Fine lines: With traditional telephone calls, as a side effect of why it was collected (for billing), the communications data is simple - date/time, from number, to number, duration. That is about it. But what constitutes communications data for email, or twitter, or MSN, or irc? Is the subject of an email included? Is your friends list on facebook communications data? What about all the other useful headers in email? Maybe the ID of a PGP signature used? Where exactly is the line drawn? Even an email address may include someone's name - which is not something that was in traditional telephone call logs. Does the IP address of every IP packet count as communications data? This is an tricky questions.
Signal to noise ratio: With traditional telephone calls, the integrity of the data was good. CLI was only from trusted sources. You were sure the call from and to numbers you had logged were right, with very little chance of error or deception. Now, even on phone calls, you cannot trust the CLI. You certainly cannot trust email addresses. And of course, the vast quantity of junk mail out there - when separated from the content that spam filters use to identify it, it will make for huge amounts of noise. You certainly would not be able to use a record of an email captured from such a system in court as the defendant could point to thousands of emails which are bogus. Indeed, it would be in people's interest to have a virus on their machine sending lots of email to random addresses as it gives them plausible deniability. Of course, if people want, they can make apps that generate low levels of traffic that look like communications - e.g. apparently sending 10 small emails a second 24, hours a day, from a million of computers, to and from random addresses. In there somewhere is the email you are looking for.
There will always be ways to hide communications: All of the above is before you consider someone actually trying to hide there communications. When you start using encryption, steganography, vpns, tor, and so on, then you are able to communicate with no trail being left. So, only law abiding innocent people will be affected by this - the criminals don't have to have their privacy invaded. Are the criminals smart enough? Well, there are plenty of web sites explaining to people in China and other oppressive regimes how to bypass monitoring and firewalls - so anyone with access to google is smart enough.
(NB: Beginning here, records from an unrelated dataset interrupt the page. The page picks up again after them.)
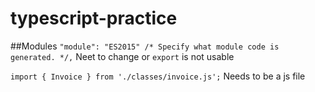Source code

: # typescript-practice

##Modules
`"module": "ES2015" /* Specify what module code is generated. */,`
Neet to change or `export` is not usable

`import { Invoice } from './classes/invoice.js';`
Needs to be a js file

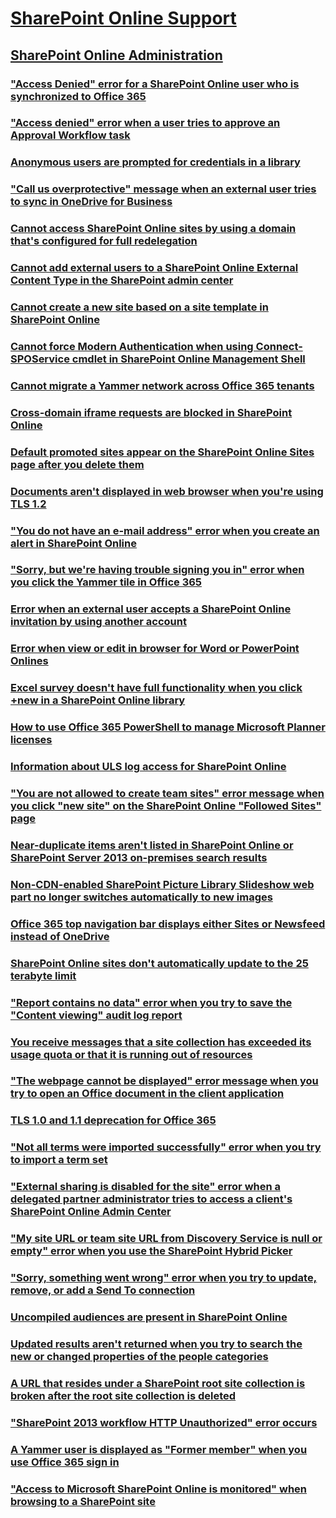 ﻿# [SharePoint Online Support](../online.md)
 
## [SharePoint Online Administration](../online-admin/index.md)

### ["Access Denied" error for a SharePoint Online user who is synchronized to Office 365](../online-admin/access-denied-for-office-365-users.md)

### ["Access denied" error when a user tries to approve an Approval Workflow task](../online-admin/access-denied-when-approve-workflow-task.md)

### [Anonymous users are prompted for credentials in a library](../online-admin/anonymous-users-are-prompted-for-credentials-in-library.md)

### ["Call us overprotective" message when an external user tries to sync in OneDrive for Business](../online-admin/call-us-overprotective-when-external-user-tries-to-sync-onedrive-for-business.md)

### [Cannot access SharePoint Online sites by using a domain that's configured for full redelegation](../online-admin/cannot-access-sites-by-using-a-domain.md)

### [Cannot add external users to a SharePoint Online External Content Type in the SharePoint admin center](../online-admin/cannot-add-external-users-to-content-type.md)

### [Cannot create a new site based on a site template in SharePoint Online](../online-admin/cannot-create-new-site-based-on-template.md)

### [Cannot force Modern Authentication when using Connect-SPOService cmdlet in SharePoint Online Management Shell](../online-admin/cannot-force-modern-authentication.md)

### [Cannot migrate a Yammer network across Office 365 tenants](../online-admin/cannot-migrate-a-yammer-network-across-office-365-tenants.md)

### [Cross-domain iframe requests are blocked in SharePoint Online](../online-admin/cross-domain-iframe-requests-are-blocked.md)

### [Default promoted sites appear on the SharePoint Online Sites page after you delete them](../online-admin/default-promoted-sites-appear-page-after-you-delete-them.md)

### [Documents aren't displayed in web browser when you're using TLS 1.2](../online-admin/documents-not-displayed-in-web-browser-when-using-tls-1.2.md)

### ["You do not have an e-mail address" error when you create an alert in SharePoint Online](../online-admin/do-not-have-an-e-mail-address-when-create-an-alert.md)

### ["Sorry, but we're having trouble signing you in" error when you click the Yammer tile in Office 365](../online-admin/error-when-click-the-yammer-tile-in-office-365.md)

### [Error when an external user accepts a SharePoint Online invitation by using another account](../online-admin/error-when-external-user-accepts-an-invitation-by-using-another-account.md)

### [Error when view or edit in browser for Word or PowerPoint Onlines](../online-admin/error-when-view-or-edit-in-browser.md)

### [Excel survey doesn't have full functionality when you click +new in a SharePoint Online library](../online-admin/excel-survey-does-not-have-full-functionality-when-click-new.md)

### [How to use Office 365 PowerShell to manage Microsoft Planner licenses](../online-admin/how-to-use-office-365-powershell-to-manage-microsoft-planner-licenses.md)

### [Information about ULS log access for SharePoint Online](../online-admin/information-about-uls-log-access.md)

### ["You are not allowed to create team sites" error message when you click "new site" on the SharePoint Online "Followed Sites" page](../online-admin/issue-when-you-click-new-site-on-followed-sites-page.md)

### [Near-duplicate items aren't listed in SharePoint Online or SharePoint Server 2013 on-premises search results](../online-admin/near-duplicate-items-are-not-listed-in-search-results.md)

### [Non-CDN-enabled SharePoint Picture Library Slideshow web part no longer switches automatically to new images](../online-admin/non-cdn-enabled-picture-library-slideshow-web-part-no-longer-switches-automatically-to-new-images.md)

### [Office 365 top navigation bar displays either Sites or Newsfeed instead of OneDrive](../online-admin/office-365-top-navigation-bar-displays-either-sites-or-newsfeed.md)

### [SharePoint Online sites don't automatically update to the 25 terabyte limit](../online-admin/sites-do-not-automatically-update-to-the-25-terabyte-limit.md)

### ["Report contains no data" error when you try to save the "Content viewing" audit log report](../online-admin/report-contains-no-data-when-save-the-content-viewing-audit-log.md)

### [You receive messages that a site collection has exceeded its usage quota or that it is running out of resources](../online-admin/site-collection-has-exceeded-its-usage-quota-or-it-is-running-out-of-resources.md)

### ["The webpage cannot be displayed" error message when you try to open an Office document in the client application](../online-admin/the-webpage-cannot-be-displayed-when-open-an-office-document.md)

### [TLS 1.0 and 1.1 deprecation for Office 365](../online-admin/tls-1.0-and-1.1-deprecation-for-office-365.md)

### ["Not all terms were imported successfully" error when you try to import a term set](../online-admin/troubleshoot-error-when-importing-a-term-set.md)

### ["External sharing is disabled for the site" error when a delegated partner administrator tries to access a client's SharePoint Online Admin Center](../online-admin/troubleshoot-error-when-tries-to-access-center.md)

### ["My site URL or team site URL from Discovery Service is null or empty" error when you use the SharePoint Hybrid Picker](../online-admin/troubleshoot-error-when-you-use-hybrid-picker.md)

### ["Sorry, something went wrong" error when you try to update, remove, or add a Send To connection](../online-admin/troubleshoot-send-to-connection-error.md)

### [Uncompiled audiences are present in SharePoint Online](../online-admin/uncompiled-audiences-are-present-in-office-365-for-enterprises.md)

### [Updated results aren't returned when you try to search the new or changed properties of the people categories](../online-admin/updated-results-are-not-returned-when-searching-people-properties.md)

### [A URL that resides under a SharePoint root site collection is broken after the root site collection is deleted](../online-admin/url-that-resides-under-root-site-collection-is-broken.md)

### ["SharePoint 2013 workflow HTTP Unauthorized" error occurs](../online-admin/workflow-http-unauthorized.md)

### [A Yammer user is displayed as "Former member" when you use Office 365 sign in](../online-admin/yammer-user-is-displayed-as-former-member.md)

### ["Access to Microsoft SharePoint Online is monitored" when browsing to a SharePoint site](../online-admin/access-to-sharepoint-online-is-monitored.md)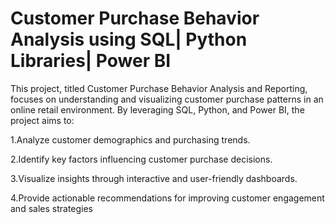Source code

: # Customer Purchase Behavior Analysis using SQL| Python Libraries| Power BI
This project, titled Customer Purchase Behavior Analysis and Reporting, focuses on understanding and visualizing customer purchase patterns in an online retail environment. By leveraging SQL, Python, and Power BI, the project aims to:

1.Analyze customer demographics and purchasing trends.

2.Identify key factors influencing customer purchase decisions.

3.Visualize insights through interactive and user-friendly dashboards.

4.Provide actionable recommendations for improving customer engagement and sales strategies
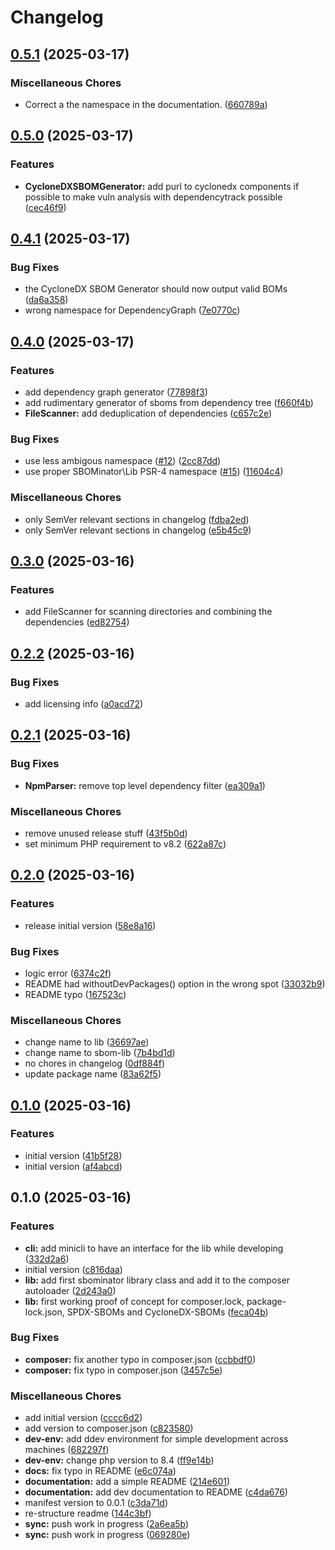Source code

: # Changelog

## [0.5.1](https://github.com/sbominator/lib/compare/v0.5.0...v0.5.1) (2025-03-17)


### Miscellaneous Chores

* Correct a the namespace in the documentation. ([660789a](https://github.com/sbominator/lib/commit/660789a4ac2051444699aafb6b793abcd78f174c))

## [0.5.0](https://github.com/sbominator/lib/compare/v0.4.1...v0.5.0) (2025-03-17)


### Features

* **CycloneDXSBOMGenerator:** add purl to cyclonedx components if possible to make vuln analysis with dependencytrack possible ([cec46f9](https://github.com/sbominator/lib/commit/cec46f9960a79b1310bdbab6dcfa2d6cb849ac86))

## [0.4.1](https://github.com/sbominator/lib/compare/v0.4.0...v0.4.1) (2025-03-17)


### Bug Fixes

* the CycloneDX SBOM Generator should now output valid BOMs ([da6a358](https://github.com/sbominator/lib/commit/da6a358497f259572cc00eeaaead581514f9933a))
* wrong namespace for DependencyGraph ([7e0770c](https://github.com/sbominator/lib/commit/7e0770cec065b29d262d55e0473520d51cec3fdb))

## [0.4.0](https://github.com/sbominator/lib/compare/v0.3.0...v0.4.0) (2025-03-17)


### Features

* add dependency graph generator ([77898f3](https://github.com/sbominator/lib/commit/77898f3475af044eb7eef34ba35da8e964a5a58d))
* add rudimentary generator of sboms from dependency tree ([f660f4b](https://github.com/sbominator/lib/commit/f660f4b7d7d5e76324f03f4064cc48b4ba204e73))
* **FileScanner:** add deduplication of dependencies ([c657c2e](https://github.com/sbominator/lib/commit/c657c2ef123736709d7d342f76dab9011eeb9c58))


### Bug Fixes

* use less ambigous namespace ([#12](https://github.com/sbominator/lib/issues/12)) ([2cc87dd](https://github.com/sbominator/lib/commit/2cc87dd44adf752fe3c6cbff8cb303501be4b2d8))
* use proper SBOMinator\Lib PSR-4 namespace ([#15](https://github.com/sbominator/lib/issues/15)) ([11604c4](https://github.com/sbominator/lib/commit/11604c4ad2d23407ddb3adeccd5d8024683a41ab))


### Miscellaneous Chores

* only SemVer relevant sections in changelog ([fdba2ed](https://github.com/sbominator/lib/commit/fdba2ed3b4bfe4aea52e38c42176f839f705da29))
* only SemVer relevant sections in changelog ([e5b45c9](https://github.com/sbominator/lib/commit/e5b45c9722f9fc6c5d167412c12de7840afc7cd1))

## [0.3.0](https://github.com/sbominator/lib/compare/v0.2.2...v0.3.0) (2025-03-16)


### Features

* add FileScanner for scanning directories and combining the dependencies ([ed82754](https://github.com/sbominator/lib/commit/ed82754878c3e3db62d520156c99e153510bf80b))

## [0.2.2](https://github.com/sbominator/lib/compare/v0.2.1...v0.2.2) (2025-03-16)


### Bug Fixes

* add licensing info ([a0acd72](https://github.com/sbominator/lib/commit/a0acd726ad9e673c0ecf45d47aa6b160133d8385))

## [0.2.1](https://github.com/sbominator/lib/compare/v0.2.0...v0.2.1) (2025-03-16)


### Bug Fixes

* **NpmParser:** remove top level dependency filter ([ea309a1](https://github.com/sbominator/lib/commit/ea309a1e728ee7195f5b7996a881b801e2c305ea))


### Miscellaneous Chores

* remove unused release stuff ([43f5b0d](https://github.com/sbominator/lib/commit/43f5b0dc3ed2e777c9e6ae163e735dd5dd4324d7))
* set minimum PHP requirement to v8.2 ([622a87c](https://github.com/sbominator/lib/commit/622a87cf67aaac3bb866d1c03e6834e3e87c57da))

## [0.2.0](https://github.com/sbominator/lib/compare/v0.1.0...v0.2.0) (2025-03-16)


### Features

* release initial version ([58e8a16](https://github.com/sbominator/lib/commit/58e8a168d9deae1fa32ce0bac8fa91ae276ba155))


### Bug Fixes

* logic error ([6374c2f](https://github.com/sbominator/lib/commit/6374c2fd80968701b2ade540bcb3d5dac6acada9))
* README had withoutDevPackages() option in the wrong spot ([33032b9](https://github.com/sbominator/lib/commit/33032b933c191cece7af2e7da94194703f2939e9))
* README typo ([167523c](https://github.com/sbominator/lib/commit/167523c671feec8c2e2ad8435b145895441d4040))


### Miscellaneous Chores

* change name to lib ([36697ae](https://github.com/sbominator/lib/commit/36697aefad07ac417a3e4a1563f1a09810be1a1f))
* change name to sbom-lib ([7b4bd1d](https://github.com/sbominator/lib/commit/7b4bd1d0e7e37f42e6160ed34db9a832e1b06151))
* no chores in changelog ([0df884f](https://github.com/sbominator/lib/commit/0df884f0bc7df636c2f0993b04ee3a84f81dc5f3))
* update package name ([83a62f5](https://github.com/sbominator/lib/commit/83a62f5a1a0179234ad9f6797d385f416c1e064a))

## [0.1.0](https://github.com/sbominator/package/compare/v0.1.0...v0.1.0) (2025-03-16)


### Features

* initial version ([41b5f28](https://github.com/sbominator/package/commit/41b5f287bb4c69de82e6e720ae4c4cbc4708abb0))
* initial version ([af4abcd](https://github.com/sbominator/package/commit/af4abcd57dfb0653f8cbeda2dad87d909eb205ab))

## 0.1.0 (2025-03-16)


### Features

* **cli:** add minicli to have an interface for the lib while developing ([332d2a6](https://github.com/sbominator/package/commit/332d2a6be390f9f4bf044bb5d5fb1ef779bc92fa))
* initial version ([c816daa](https://github.com/sbominator/package/commit/c816daac452768d97e4e239da7e9e9d1568f4766))
* **lib:** add first sbominator library class and add it to the composer autoloader ([2d243a0](https://github.com/sbominator/package/commit/2d243a03c367fede22c0be669e0dbd18491177c7))
* **lib:** first working proof of concept for composer.lock, package-lock.json, SPDX-SBOMs and CycloneDX-SBOMs ([feca04b](https://github.com/sbominator/package/commit/feca04bcf2c9414dea03f71367ec708af44c5dd6))


### Bug Fixes

* **composer:** fix another typo in composer.json ([ccbbdf0](https://github.com/sbominator/package/commit/ccbbdf07a0122c2fa3a16dc206b661dc516abd7c))
* **composer:** fix typo in composer.json ([3457c5e](https://github.com/sbominator/package/commit/3457c5e5f68d64aee90fe5f1210e58dd355cdb9f))


### Miscellaneous Chores

* add initial version ([cccc6d2](https://github.com/sbominator/package/commit/cccc6d28d69be35c09ce0c3abdf23506d272c3bd))
* add version to composer.json ([c823580](https://github.com/sbominator/package/commit/c8235802573a34771517d7410b440f8d303ecfde))
* **dev-env:** add ddev environment for simple development across machines ([682297f](https://github.com/sbominator/package/commit/682297f7082e97df1dc2d5ce2a9a20709ce7552d))
* **dev-env:** change php version to 8.4 ([ff9e14b](https://github.com/sbominator/package/commit/ff9e14b0f4bf91062b4049b876b87b9675167bd6))
* **docs:** fix typo in README ([e6c074a](https://github.com/sbominator/package/commit/e6c074a9b9ae69d8439363a33cc71c1edaf04ecc))
* **documentation:** add a simple README ([214e601](https://github.com/sbominator/package/commit/214e6019023ae6c02659a9ff3a96c94f9426fbbf))
* **documentation:** add dev documentation to README ([c4da676](https://github.com/sbominator/package/commit/c4da676835203c194394fffbd5853aff0356ae8a))
* manifest version to 0.0.1 ([c3da71d](https://github.com/sbominator/package/commit/c3da71d03c015dd8c134b0dcf3c74262eea70d65))
* re-structure readme ([144c3bf](https://github.com/sbominator/package/commit/144c3bfca09becc245293fbed61662f5a7a7ea68))
* **sync:** push work in progress ([2a6ea5b](https://github.com/sbominator/package/commit/2a6ea5bd854b5f265f6768c8ec1059a689240b16))
* **sync:** push work in progress ([069280e](https://github.com/sbominator/package/commit/069280e1fe5519aea3979600aa434e4327fcfa05))
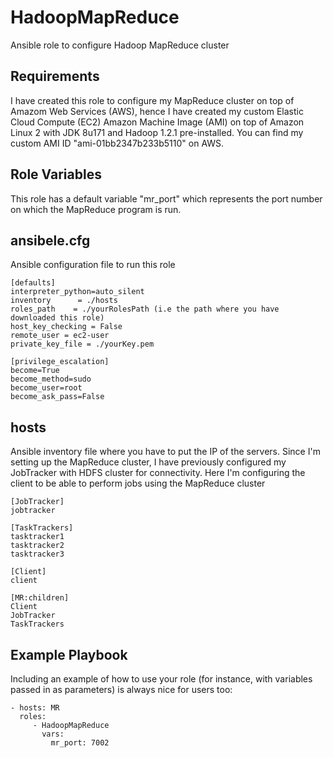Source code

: HadoopMapReduce
=========

Ansible role to configure Hadoop MapReduce cluster

Requirements
------------

I have created this role to configure my MapReduce cluster on top of Amazom Web Services (AWS), hence I have created my custom Elastic Cloud Compute (EC2) Amazon Machine Image (AMI) on top of Amazon Linux 2 with JDK 8u171 and Hadoop 1.2.1 pre-installed. You can find my custom AMI ID "ami-01bb2347b233b5110" on AWS.

Role Variables
--------------

This role has a default variable "mr_port" which represents the port number on which the MapReduce program is run.


ansibele.cfg
------------

Ansible configuration file to run this role

    [defaults]
    interpreter_python=auto_silent
    inventory      = ./hosts
    roles_path    = ./yourRolesPath (i.e the path where you have downloaded this role)
    host_key_checking = False
    remote_user = ec2-user
    private_key_file = ./yourKey.pem
    
    [privilege_escalation]
    become=True
    become_method=sudo
    become_user=root
    become_ask_pass=False

hosts
------------

Ansible inventory file where you have to put the IP of the servers. Since I'm setting up the MapReduce cluster, I have previously configured my JobTracker with HDFS cluster for connectivity. Here I'm configuring the client to be able to perform jobs using the MapReduce cluster


    [JobTracker]
    jobtracker
    
    [TaskTrackers]
    tasktracker1
    tasktracker2
    tasktracker3
    
    [Client]
    client
    
    [MR:children]
    Client
    JobTracker
    TaskTrackers
    

Example Playbook
----------------

Including an example of how to use your role (for instance, with variables passed in as parameters) is always nice for users too:

    - hosts: MR
      roles:
         - HadoopMapReduce
           vars:
             mr_port: 7002

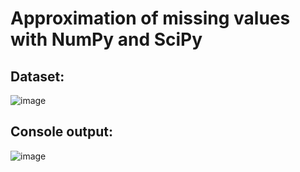 # Approximation of missing values with NumPy and SciPy

## Dataset:
![image](https://github.com/kralchris/approximation-of-missing-values/assets/90260861/1c3acf1c-5f76-4d58-94e2-84be00de931a)

## Console output:
![image](https://github.com/kralchris/approximation-of-missing-values/assets/90260861/c1c08a6f-c0f4-4cd5-b56e-9978f88acf3c)

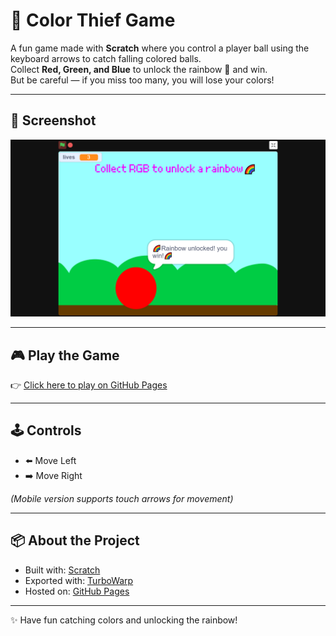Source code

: # 🎨 Color Thief Game  

A fun game made with **Scratch** where you control a player ball using the keyboard arrows to catch falling colored balls.  
Collect **Red, Green, and Blue** to unlock the rainbow 🌈 and win.  
But be careful — if you miss too many, you will lose your colors!  

---

## 📸 Screenshot  
![Game Screenshot](game-screenshot.png)

---

## 🎮 Play the Game  
👉 [Click here to play on GitHub Pages](https://afafayman.github.io/Color-Thief-Game/)  

---

## 🕹️ Controls  
- ⬅️ Move Left  
- ➡️ Move Right  

*(Mobile version supports touch arrows for movement)*  

---

## 📦 About the Project  
- Built with: [Scratch](https://scratch.mit.edu/)  
- Exported with: [TurboWarp](https://turbowarp.org/)  
- Hosted on: [GitHub Pages](https://pages.github.com/)  

---

✨ Have fun catching colors and unlocking the rainbow!
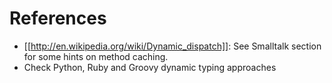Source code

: References
==========

- [[http://en.wikipedia.org/wiki/Dynamic_dispatch]]: See Smalltalk section for some hints on method caching.
- Check Python, Ruby and Groovy dynamic typing approaches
Consequences: It is all very well saying that this is a total waste of time, for all of the above reasons, but is that a reason not to do it? Well, obviously, if it costs public money, then yes. But what else could go wrong. This data is valuable, and a target to be stolen or unscrupulously sold. It is an invasion of privacy. It is technical complication making things break more often. It could allow general purpose unsupervised black boxes in to ISPs with no end of possible feature creep. It will cost a fortune and so put up prices or taxes for us all.
Someone please educate the politicians!